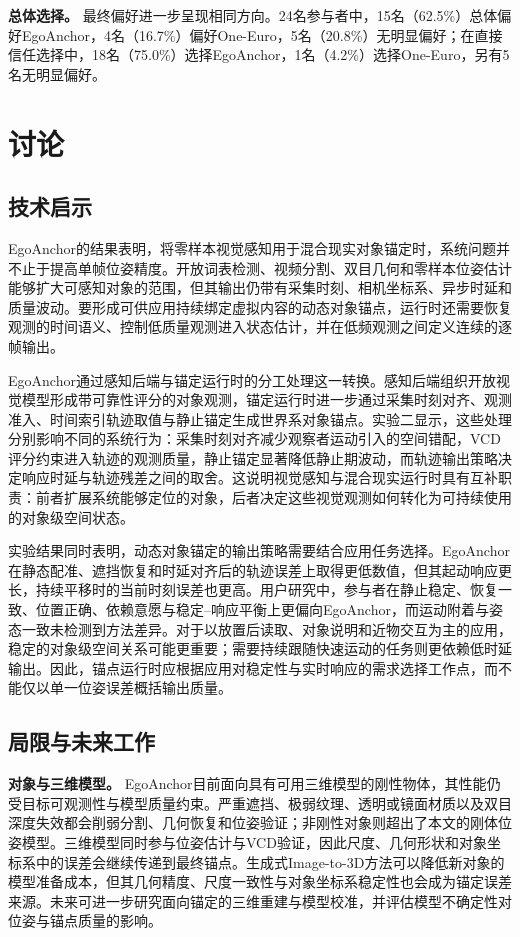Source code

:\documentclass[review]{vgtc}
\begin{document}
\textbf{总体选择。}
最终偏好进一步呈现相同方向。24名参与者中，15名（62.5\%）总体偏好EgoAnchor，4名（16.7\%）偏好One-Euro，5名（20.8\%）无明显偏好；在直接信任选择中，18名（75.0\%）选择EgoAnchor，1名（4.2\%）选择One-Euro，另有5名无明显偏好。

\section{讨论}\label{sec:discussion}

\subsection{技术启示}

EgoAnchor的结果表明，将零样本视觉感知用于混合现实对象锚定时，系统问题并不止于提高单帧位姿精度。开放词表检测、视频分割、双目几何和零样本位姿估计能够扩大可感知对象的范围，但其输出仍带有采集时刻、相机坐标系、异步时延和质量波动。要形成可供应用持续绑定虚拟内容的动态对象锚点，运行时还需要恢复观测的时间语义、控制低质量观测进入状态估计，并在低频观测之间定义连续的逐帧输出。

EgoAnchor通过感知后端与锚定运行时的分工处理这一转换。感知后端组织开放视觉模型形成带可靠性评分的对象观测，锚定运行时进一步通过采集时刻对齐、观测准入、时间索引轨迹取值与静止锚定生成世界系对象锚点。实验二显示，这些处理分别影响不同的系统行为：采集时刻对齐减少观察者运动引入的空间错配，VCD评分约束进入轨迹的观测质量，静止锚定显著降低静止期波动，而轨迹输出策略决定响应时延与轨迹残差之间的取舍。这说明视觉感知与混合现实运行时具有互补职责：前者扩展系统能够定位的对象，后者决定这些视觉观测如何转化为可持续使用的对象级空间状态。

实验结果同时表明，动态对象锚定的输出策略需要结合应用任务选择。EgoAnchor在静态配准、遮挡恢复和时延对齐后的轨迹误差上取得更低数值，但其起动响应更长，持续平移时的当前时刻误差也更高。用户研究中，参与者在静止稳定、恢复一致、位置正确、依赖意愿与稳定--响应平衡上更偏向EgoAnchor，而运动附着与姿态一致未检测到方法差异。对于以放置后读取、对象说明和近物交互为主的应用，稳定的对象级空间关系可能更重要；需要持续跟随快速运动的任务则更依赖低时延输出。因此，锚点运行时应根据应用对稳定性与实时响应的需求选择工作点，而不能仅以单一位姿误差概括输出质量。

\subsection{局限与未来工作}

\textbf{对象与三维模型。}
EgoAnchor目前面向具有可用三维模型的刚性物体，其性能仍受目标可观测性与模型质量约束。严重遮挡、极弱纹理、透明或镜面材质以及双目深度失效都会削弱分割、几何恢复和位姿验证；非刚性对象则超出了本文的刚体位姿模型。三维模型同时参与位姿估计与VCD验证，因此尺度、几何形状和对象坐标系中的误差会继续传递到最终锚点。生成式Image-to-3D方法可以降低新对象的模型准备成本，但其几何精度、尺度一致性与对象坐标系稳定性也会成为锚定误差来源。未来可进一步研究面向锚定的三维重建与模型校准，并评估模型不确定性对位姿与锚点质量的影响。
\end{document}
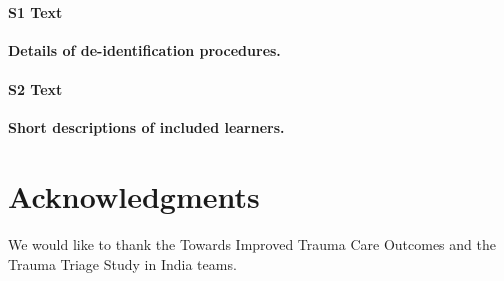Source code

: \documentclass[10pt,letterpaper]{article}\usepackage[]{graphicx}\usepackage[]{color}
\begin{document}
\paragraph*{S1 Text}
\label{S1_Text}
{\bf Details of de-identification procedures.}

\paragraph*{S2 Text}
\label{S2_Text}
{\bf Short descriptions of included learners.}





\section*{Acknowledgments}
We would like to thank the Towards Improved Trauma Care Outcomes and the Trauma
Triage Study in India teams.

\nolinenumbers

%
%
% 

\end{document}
_ _ _ _ _
▶ WHAT IS EXPECTED
Write out every record above exactly as it stands, but leave out the pictures.

▶ EXERCISE ANSWER
Source code

:\documentclass[review]{vgtc}
\begin{document}
\textbf{总体选择。}
最终偏好进一步呈现相同方向。24名参与者中，15名（62.5\%）总体偏好EgoAnchor，4名（16.7\%）偏好One-Euro，5名（20.8\%）无明显偏好；在直接信任选择中，18名（75.0\%）选择EgoAnchor，1名（4.2\%）选择One-Euro，另有5名无明显偏好。

\section{讨论}\label{sec:discussion}

\subsection{技术启示}

EgoAnchor的结果表明，将零样本视觉感知用于混合现实对象锚定时，系统问题并不止于提高单帧位姿精度。开放词表检测、视频分割、双目几何和零样本位姿估计能够扩大可感知对象的范围，但其输出仍带有采集时刻、相机坐标系、异步时延和质量波动。要形成可供应用持续绑定虚拟内容的动态对象锚点，运行时还需要恢复观测的时间语义、控制低质量观测进入状态估计，并在低频观测之间定义连续的逐帧输出。

EgoAnchor通过感知后端与锚定运行时的分工处理这一转换。感知后端组织开放视觉模型形成带可靠性评分的对象观测，锚定运行时进一步通过采集时刻对齐、观测准入、时间索引轨迹取值与静止锚定生成世界系对象锚点。实验二显示，这些处理分别影响不同的系统行为：采集时刻对齐减少观察者运动引入的空间错配，VCD评分约束进入轨迹的观测质量，静止锚定显著降低静止期波动，而轨迹输出策略决定响应时延与轨迹残差之间的取舍。这说明视觉感知与混合现实运行时具有互补职责：前者扩展系统能够定位的对象，后者决定这些视觉观测如何转化为可持续使用的对象级空间状态。

实验结果同时表明，动态对象锚定的输出策略需要结合应用任务选择。EgoAnchor在静态配准、遮挡恢复和时延对齐后的轨迹误差上取得更低数值，但其起动响应更长，持续平移时的当前时刻误差也更高。用户研究中，参与者在静止稳定、恢复一致、位置正确、依赖意愿与稳定--响应平衡上更偏向EgoAnchor，而运动附着与姿态一致未检测到方法差异。对于以放置后读取、对象说明和近物交互为主的应用，稳定的对象级空间关系可能更重要；需要持续跟随快速运动的任务则更依赖低时延输出。因此，锚点运行时应根据应用对稳定性与实时响应的需求选择工作点，而不能仅以单一位姿误差概括输出质量。

\subsection{局限与未来工作}

\textbf{对象与三维模型。}
EgoAnchor目前面向具有可用三维模型的刚性物体，其性能仍受目标可观测性与模型质量约束。严重遮挡、极弱纹理、透明或镜面材质以及双目深度失效都会削弱分割、几何恢复和位姿验证；非刚性对象则超出了本文的刚体位姿模型。三维模型同时参与位姿估计与VCD验证，因此尺度、几何形状和对象坐标系中的误差会继续传递到最终锚点。生成式Image-to-3D方法可以降低新对象的模型准备成本，但其几何精度、尺度一致性与对象坐标系稳定性也会成为锚定误差来源。未来可进一步研究面向锚定的三维重建与模型校准，并评估模型不确定性对位姿与锚点质量的影响。
\end{document}
Source code

: \documentclass[10pt,letterpaper]{article}\usepackage[]{graphicx}\usepackage[]{color}
\begin{document}
\paragraph*{S1 Text}
\label{S1_Text}
{\bf Details of de-identification procedures.}

\paragraph*{S2 Text}
\label{S2_Text}
{\bf Short descriptions of included learners.}





\section*{Acknowledgments}
We would like to thank the Towards Improved Trauma Care Outcomes and the Trauma
Triage Study in India teams.

\nolinenumbers

%
%
% 

\end{document}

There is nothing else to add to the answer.